直近の2023年度第3四半期業績を⾒ると、半導体不⾜の緩和に伴う⾃動⾞の⽣産回復や価格転嫁が進んだことで、トヨタ系各社の業績も好調が⽬⽴ちます。通期⾒通しでも、主要取引先の好調を背景に、多くの系列企業が2025年度または2030年度の売上⾼⽬標を前倒し達成または達成が視野に⼊る可能性が⾼く、当⾯は⾜下の需要対応が喫緊の課題となります。好調な業績から今後新たな⽬標引き上げを⾏う可能性もありますが、現状では先⾏き不透明感から保守的な⽬標にとどめる傾向が強いため、売上拡⼤よりも損益分岐点引き下げなど体質強化が優先される可能性が⾼いです。直近の好業績は新領域への取り組みにも影響を及ぼします。納⼊先からの供給拡⼤要請で繁忙となる⼀⽅、売上増で⽣じた資⾦を増産対応に振り分けるか新事業に投資するかは、中⻑期を⾒据えた重要な経営課題となります。CASE進展に⾃社の事業が沿っているメーカーにとっては、CASE対応にリソーセスを集中することが当⾯の発展につながる⼀⽅、CASEのメインストリームから離れた事業を展開するメーカーにとっては、CASE分野または新領域への参⼊が問われます。ただし電動化や⾃動運転・ADAS分野は先⾏メーカーが強く、新規参⼊でこれら分野のメインストリームで競争⼒を発揮するのはハードルが⾼いため、新領域参⼊への取り組みが重要となります。⾜元の業績好調で事業ポートフォリオ転換への喫緊性は緩和され、無理のないスピードで変⾰を進める余裕は⽣まれますが、中⻑期的に⽬指す成⻑曲線とのギャップを埋めるための経営戦略として、新事業の開拓は⾃動⾞業界のあらゆるメーカーにとって取り組むべきテーマとなります。

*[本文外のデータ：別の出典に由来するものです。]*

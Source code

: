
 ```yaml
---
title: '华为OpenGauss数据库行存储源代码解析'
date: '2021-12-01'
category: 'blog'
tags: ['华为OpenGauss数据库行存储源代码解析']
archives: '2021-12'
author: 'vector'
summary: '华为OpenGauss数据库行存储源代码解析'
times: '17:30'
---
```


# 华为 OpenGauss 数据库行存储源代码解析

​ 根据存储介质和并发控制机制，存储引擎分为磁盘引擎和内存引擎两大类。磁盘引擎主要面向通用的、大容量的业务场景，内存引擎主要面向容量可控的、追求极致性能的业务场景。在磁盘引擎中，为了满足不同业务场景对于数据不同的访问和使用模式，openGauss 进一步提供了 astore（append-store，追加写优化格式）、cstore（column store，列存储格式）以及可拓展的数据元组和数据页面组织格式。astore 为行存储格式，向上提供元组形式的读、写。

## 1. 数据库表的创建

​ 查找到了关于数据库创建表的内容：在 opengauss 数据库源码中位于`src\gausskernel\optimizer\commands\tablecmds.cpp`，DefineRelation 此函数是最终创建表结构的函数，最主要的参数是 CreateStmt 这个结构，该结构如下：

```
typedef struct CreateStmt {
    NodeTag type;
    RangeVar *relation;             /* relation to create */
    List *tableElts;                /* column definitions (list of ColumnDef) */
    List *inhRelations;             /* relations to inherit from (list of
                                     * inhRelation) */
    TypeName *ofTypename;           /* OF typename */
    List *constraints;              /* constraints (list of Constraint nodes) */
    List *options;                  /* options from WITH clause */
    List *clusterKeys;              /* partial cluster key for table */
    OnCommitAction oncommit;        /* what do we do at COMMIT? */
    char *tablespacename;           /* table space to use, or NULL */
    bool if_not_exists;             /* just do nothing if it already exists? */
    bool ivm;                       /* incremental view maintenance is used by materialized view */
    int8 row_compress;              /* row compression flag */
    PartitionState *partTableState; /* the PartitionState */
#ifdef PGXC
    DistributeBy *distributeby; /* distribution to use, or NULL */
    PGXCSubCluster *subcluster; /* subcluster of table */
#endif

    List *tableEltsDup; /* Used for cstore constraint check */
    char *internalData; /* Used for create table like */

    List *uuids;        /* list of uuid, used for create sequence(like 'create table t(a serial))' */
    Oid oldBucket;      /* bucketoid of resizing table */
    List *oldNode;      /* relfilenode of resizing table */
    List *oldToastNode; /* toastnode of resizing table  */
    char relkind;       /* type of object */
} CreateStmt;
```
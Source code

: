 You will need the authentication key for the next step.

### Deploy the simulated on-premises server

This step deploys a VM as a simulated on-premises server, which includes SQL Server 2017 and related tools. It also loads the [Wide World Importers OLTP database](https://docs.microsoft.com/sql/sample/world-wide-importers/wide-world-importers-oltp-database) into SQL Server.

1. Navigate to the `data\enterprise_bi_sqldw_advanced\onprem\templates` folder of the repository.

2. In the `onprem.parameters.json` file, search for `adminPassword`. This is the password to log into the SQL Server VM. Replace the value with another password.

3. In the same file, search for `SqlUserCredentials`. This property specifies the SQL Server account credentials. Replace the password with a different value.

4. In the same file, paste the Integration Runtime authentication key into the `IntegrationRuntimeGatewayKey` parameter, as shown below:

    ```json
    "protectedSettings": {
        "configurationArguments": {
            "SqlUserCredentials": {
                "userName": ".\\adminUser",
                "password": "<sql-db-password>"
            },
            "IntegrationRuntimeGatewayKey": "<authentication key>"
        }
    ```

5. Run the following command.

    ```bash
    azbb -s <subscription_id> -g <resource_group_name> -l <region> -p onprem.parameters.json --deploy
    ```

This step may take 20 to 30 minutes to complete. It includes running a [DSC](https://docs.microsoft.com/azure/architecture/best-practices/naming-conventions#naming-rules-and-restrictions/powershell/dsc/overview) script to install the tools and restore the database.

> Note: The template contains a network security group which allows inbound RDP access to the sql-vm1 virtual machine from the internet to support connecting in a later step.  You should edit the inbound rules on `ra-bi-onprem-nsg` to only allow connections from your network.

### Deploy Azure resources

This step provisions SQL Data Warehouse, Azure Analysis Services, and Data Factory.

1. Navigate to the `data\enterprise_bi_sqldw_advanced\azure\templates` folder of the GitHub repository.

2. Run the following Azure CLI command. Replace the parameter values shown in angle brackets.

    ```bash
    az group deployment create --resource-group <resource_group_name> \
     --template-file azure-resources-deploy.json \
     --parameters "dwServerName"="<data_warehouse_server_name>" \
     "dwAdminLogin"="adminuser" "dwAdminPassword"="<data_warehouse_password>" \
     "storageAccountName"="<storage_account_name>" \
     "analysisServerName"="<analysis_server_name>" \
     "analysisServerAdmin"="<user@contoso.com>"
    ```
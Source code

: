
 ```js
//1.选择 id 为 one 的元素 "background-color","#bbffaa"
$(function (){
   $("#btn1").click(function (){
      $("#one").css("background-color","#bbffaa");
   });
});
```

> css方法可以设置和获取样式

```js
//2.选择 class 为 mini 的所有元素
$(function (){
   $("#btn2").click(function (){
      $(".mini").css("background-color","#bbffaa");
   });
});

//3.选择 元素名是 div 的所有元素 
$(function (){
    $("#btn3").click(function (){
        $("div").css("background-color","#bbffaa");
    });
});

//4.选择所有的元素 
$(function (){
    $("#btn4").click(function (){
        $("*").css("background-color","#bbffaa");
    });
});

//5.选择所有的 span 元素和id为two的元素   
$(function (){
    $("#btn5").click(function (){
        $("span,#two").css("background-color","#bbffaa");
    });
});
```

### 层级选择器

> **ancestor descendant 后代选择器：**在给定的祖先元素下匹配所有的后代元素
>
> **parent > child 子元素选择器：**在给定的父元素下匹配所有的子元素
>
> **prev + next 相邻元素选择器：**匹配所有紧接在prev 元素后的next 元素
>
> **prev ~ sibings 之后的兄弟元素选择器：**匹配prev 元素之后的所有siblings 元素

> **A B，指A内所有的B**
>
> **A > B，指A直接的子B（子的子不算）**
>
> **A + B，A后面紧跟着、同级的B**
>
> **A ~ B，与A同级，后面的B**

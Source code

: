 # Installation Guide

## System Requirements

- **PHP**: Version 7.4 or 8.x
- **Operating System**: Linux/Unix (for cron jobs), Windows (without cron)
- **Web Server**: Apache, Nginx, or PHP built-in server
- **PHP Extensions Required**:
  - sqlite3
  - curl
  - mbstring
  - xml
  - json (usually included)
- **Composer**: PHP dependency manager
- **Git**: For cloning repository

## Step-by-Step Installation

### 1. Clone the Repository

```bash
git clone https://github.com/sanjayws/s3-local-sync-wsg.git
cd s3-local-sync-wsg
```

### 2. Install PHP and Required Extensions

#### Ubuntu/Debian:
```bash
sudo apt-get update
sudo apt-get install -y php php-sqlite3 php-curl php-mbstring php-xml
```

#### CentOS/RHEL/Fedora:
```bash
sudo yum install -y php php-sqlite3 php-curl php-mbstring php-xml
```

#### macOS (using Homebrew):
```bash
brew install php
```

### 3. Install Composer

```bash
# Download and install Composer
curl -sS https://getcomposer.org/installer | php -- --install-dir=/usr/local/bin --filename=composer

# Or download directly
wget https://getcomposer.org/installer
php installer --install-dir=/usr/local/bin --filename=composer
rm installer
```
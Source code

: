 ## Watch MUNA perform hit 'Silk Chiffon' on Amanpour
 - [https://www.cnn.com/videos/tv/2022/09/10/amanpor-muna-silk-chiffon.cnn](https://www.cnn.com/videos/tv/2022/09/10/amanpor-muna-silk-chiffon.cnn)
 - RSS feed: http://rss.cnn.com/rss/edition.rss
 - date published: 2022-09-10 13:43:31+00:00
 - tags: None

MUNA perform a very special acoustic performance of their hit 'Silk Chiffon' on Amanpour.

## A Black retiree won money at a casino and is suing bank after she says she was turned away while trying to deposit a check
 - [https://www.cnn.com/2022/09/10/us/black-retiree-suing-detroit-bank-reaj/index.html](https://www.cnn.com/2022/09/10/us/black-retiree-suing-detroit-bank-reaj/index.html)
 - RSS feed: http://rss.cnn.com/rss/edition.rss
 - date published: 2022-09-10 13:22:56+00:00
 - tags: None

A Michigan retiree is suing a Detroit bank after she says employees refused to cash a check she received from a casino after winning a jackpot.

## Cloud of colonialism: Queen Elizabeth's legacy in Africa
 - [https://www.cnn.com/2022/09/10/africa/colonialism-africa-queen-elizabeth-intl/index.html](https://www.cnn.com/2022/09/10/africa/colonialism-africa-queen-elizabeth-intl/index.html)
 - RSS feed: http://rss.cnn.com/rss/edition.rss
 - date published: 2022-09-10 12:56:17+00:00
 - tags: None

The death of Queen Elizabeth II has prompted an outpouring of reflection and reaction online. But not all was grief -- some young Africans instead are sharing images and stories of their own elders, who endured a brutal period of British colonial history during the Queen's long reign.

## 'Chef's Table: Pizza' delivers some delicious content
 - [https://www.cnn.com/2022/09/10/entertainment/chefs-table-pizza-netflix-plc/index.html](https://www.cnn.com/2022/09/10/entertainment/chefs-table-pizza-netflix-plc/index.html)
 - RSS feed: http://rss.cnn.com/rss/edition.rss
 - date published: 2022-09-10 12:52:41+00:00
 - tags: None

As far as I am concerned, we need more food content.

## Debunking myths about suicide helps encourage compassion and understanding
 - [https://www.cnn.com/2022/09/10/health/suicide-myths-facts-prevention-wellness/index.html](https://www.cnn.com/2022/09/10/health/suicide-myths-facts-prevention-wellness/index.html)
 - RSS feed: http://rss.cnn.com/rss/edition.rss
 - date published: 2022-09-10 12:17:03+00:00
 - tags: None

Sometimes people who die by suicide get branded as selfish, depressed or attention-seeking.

本書「トヨタGr.サプライヤーの新事業戦略」は、トヨタGr.サプライヤー10社が取り組む新事業の概要と最新動向について、調査・分析いたします。電動化製品、ADAS、エンジン系部品、電装品、内外装部品、⾞体部品、⾜回り部品、素材・資源など、多岐に渡る製品分野を⼿掛けるトヨタ系10社が、中⻑期的な成⻑戦略を描く上で、これまでクルマの進化に貢献してきた多様な技術を応⽤し、クルマ以外のモビリティや社会全体の進化に貢献していくための新領域の製品・システムを創出する具体的な取り組みについて、キーパーソンへの取材も交えながら調査・レポートいたします。